Over 100 years ago, the coho salmon of the Coquitlam River were wiped out in a massive project that would bring electricity to the streets of Vancouver. 

Now, the extirpated species may get another chance, according to a plan to annually transport up to 100 returning coho salmon adults and 40,000 juveniles upstream of the Coquitlam Dam. 

“A couple hundred fish is a drop in the bucket in terms of productivity, but still significant considering we haven’t had any there for over a hundred years,” said Craig Orr, a professor at SFU’s ecological restoration program and an environmental consultant for the Kwikwetlem First Nation (KFN). 

Partially constructed trestle and flume across spillway cut of Coquitlam Dam. Thought to be from May
Partially constructed trestle and flume across spillway cut of Coquitlam Dam. Thought to be from May 1913. The construction of the dam wiped out the ability of Coquitlam River salmon to migrate into the upper reaches of the watershed. - Vancouver Archives

The plan comes as Metro Vancouver moves to position the Coquitlam Dam as the backbone of the region’s water infrastructure, something Orr said could one day lead to a collision between the interests of a growing human population and struggling fish. 

Salmon are already under threat. 

According to a devastating Department of Fisheries and Oceans report last summer, coho, chinook and sockeye numbers are declining throughout the province, all under pressure from warmer ocean temperatures, which limit the abundance of more nutritious forms of zooplankton, a key food source for salmon.  

Last year was one of the worst for sockeye salmon in the Fraser River, with returns found to be the lowest since record-keeping began in 1893. 

The steep decline has had a profound impact on the fishing industry, the ecosystem the fish support and First Nations like KFN. Like all Pacific salmon once plentiful in the Coquitlam River, coho formed an important part of community’s food source and identity, so much so that the name Kwikwetlem is translated from the traditional Halkomelem language as “red fish up the river.” 

KFN has spent years in collaboration with community groups and conservationists like Craig Orr trying to re-introduce sockeye salmon into the Coquitlam River.

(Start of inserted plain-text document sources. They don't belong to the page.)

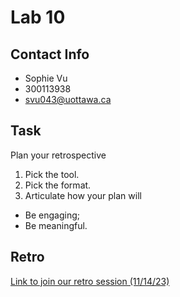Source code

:# Lab 10
## Contact Info
* Sophie Vu
* 300113938
* svu043@uottawa.ca


## Task
Plan your retrospective
 1. Pick the tool.
 2. Pick the format.
 3. Articulate how your plan will
  * Be engaging;
  * Be meaningful.

    
## Retro
[Link to join our retro session (11/14/23)](https://www.figma.com/file/vjPnizS84xmUfNaIHasPhE/Sophie-%26-co%E2%80%99s-sprint-retro-(11%2F14%2F23)?type=whiteboard&node-id=14%3A357&t=WvbuyZ48vTAWz6HS-1)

But despite all that effort, so far this year, only two have returned.

“Just getting some coho back made [KFN] feel we were restoring something that was lost,” said Orr. “In a bad news situation, we’re seeing some rays of hope.”

THE PLAN

The plan to reintroduce the species was presented in a Metro Vancouver staff report last week, which backed the joint request by Fisheries and Oceans Canada and KFN.

The first round of transports is proposed for sometime after October 2020, when adult coho salmon are expected to return to the lower Coquitlam River.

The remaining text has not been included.